BEGIN Dataset entries
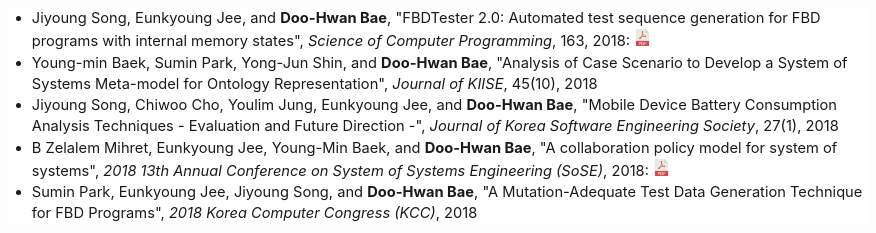 * <span style="font-size:11pt">Jiyoung Song, Eunkyoung Jee, and **Doo-Hwan Bae**, "FBDTester 2.0: Automated test sequence generation for FBD programs with internal memory states", *Science of Computer Programming*, 163, 2018: </span><a href="https://www.sciencedirect.com/science/article/pii/S0167642318301552" target="_blank" rel="noopener noreferrer"><img src="/assets/icons/pdf.png" alt="" width="17"></a>
* <span style="font-size:11pt">Young-min Baek, Sumin Park, Yong-Jun Shin, and **Doo-Hwan Bae**, "Analysis of Case Scenario to Develop a System of Systems Meta-model for Ontology Representation", *Journal of KIISE*, 45(10), 2018
* <span style="font-size:11pt">Jiyoung Song, Chiwoo Cho, Youlim Jung, Eunkyoung Jee, and **Doo-Hwan Bae**, "Mobile Device Battery Consumption Analysis Techniques - Evaluation and Future Direction -", *Journal of Korea Software Engineering Society*, 27(1), 2018
* <span style="font-size:11pt">B Zelalem Mihret, Eunkyoung Jee, Young-Min Baek, and **Doo-Hwan Bae**, "A collaboration policy model for system of systems", *2018 13th Annual Conference on System of Systems Engineering (SoSE)*, 2018: </span><a href="https://ieeexplore.ieee.org/abstract/document/8428699/" target="_blank" rel="noopener noreferrer"><img src="/assets/icons/pdf.png" alt="" width="17"></a>
* <span style="font-size:11pt">Sumin Park, Eunkyoung Jee, Jiyoung Song, and **Doo-Hwan Bae**, "A Mutation-Adequate Test Data Generation Technique for FBD Programs", *2018 Korea Computer Congress (KCC)*, 2018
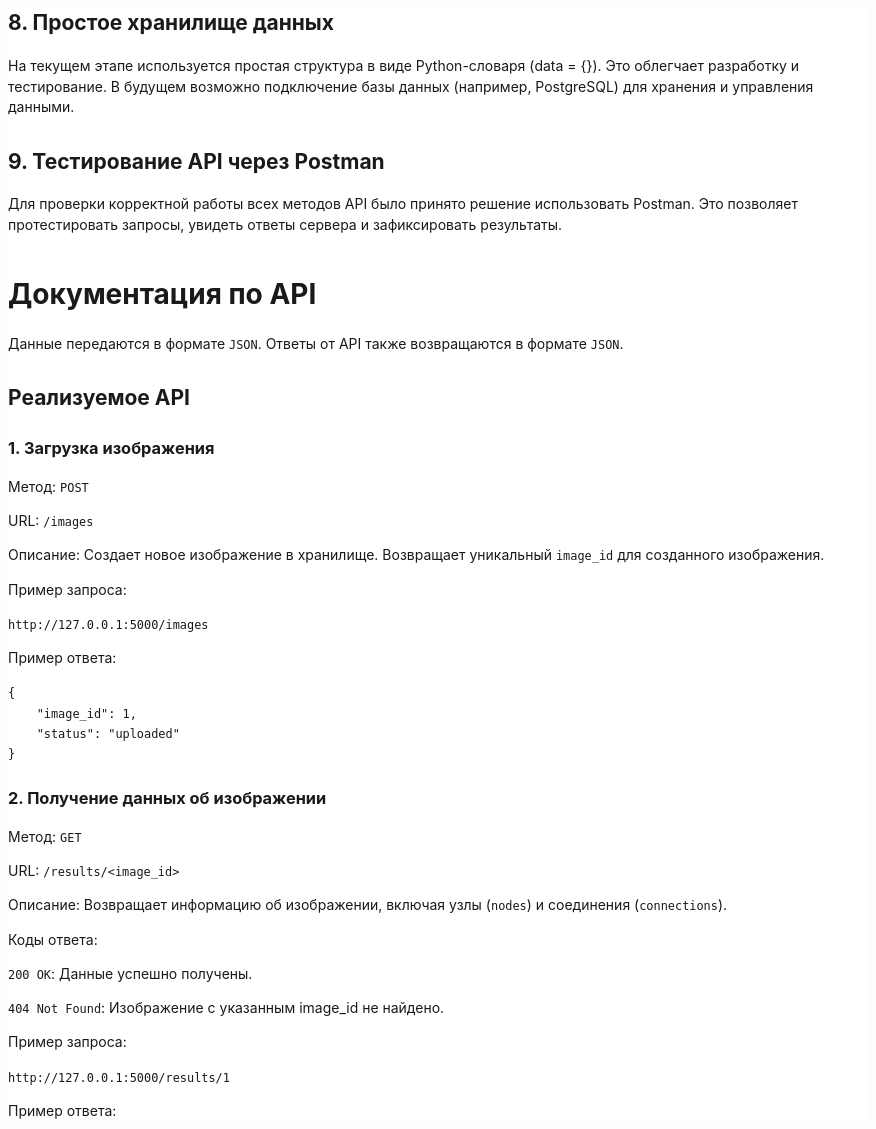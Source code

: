 ## 8. Простое хранилище данных
На текущем этапе используется простая структура в виде Python-словаря (data = {}). Это облегчает разработку и тестирование. В будущем возможно подключение базы данных (например, PostgreSQL) для хранения и управления данными.

## 9. Тестирование API через Postman
Для проверки корректной работы всех методов API было принято решение использовать Postman. Это позволяет протестировать запросы, увидеть ответы сервера и зафиксировать результаты.

# Документация по API
Данные передаются в формате `JSON`. Ответы от API также возвращаются в формате `JSON`.

## Реализуемое API
### 1. Загрузка изображения

Метод: `POST`

URL: `/images`

Описание: Создает новое изображение в хранилище. Возвращает уникальный `image_id` для созданного изображения.

Пример запроса:

`http://127.0.0.1:5000/images`

Пример ответа:

```
{
    "image_id": 1,
    "status": "uploaded"
}
```
### 2. Получение данных об изображении

Метод: `GET`

URL: `/results/<image_id>`

Описание: Возвращает информацию об изображении, включая узлы (`nodes`) и соединения (`connections`).

Коды ответа:

`200 OK`: Данные успешно получены.

`404 Not Found`: Изображение с указанным image_id не найдено.

Пример запроса:

`http://127.0.0.1:5000/results/1`

Пример ответа:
END Dataset entries
Search the listing above for the string "данных" and copy each line that has it.

: ## 8. Простое хранилище данных
На текущем этапе используется простая структура в виде Python-словаря (data = {}). Это облегчает разработку и тестирование. В будущем возможно подключение базы данных (например, PostgreSQL) для хранения и управления данными.
### 2. Получение данных об изображении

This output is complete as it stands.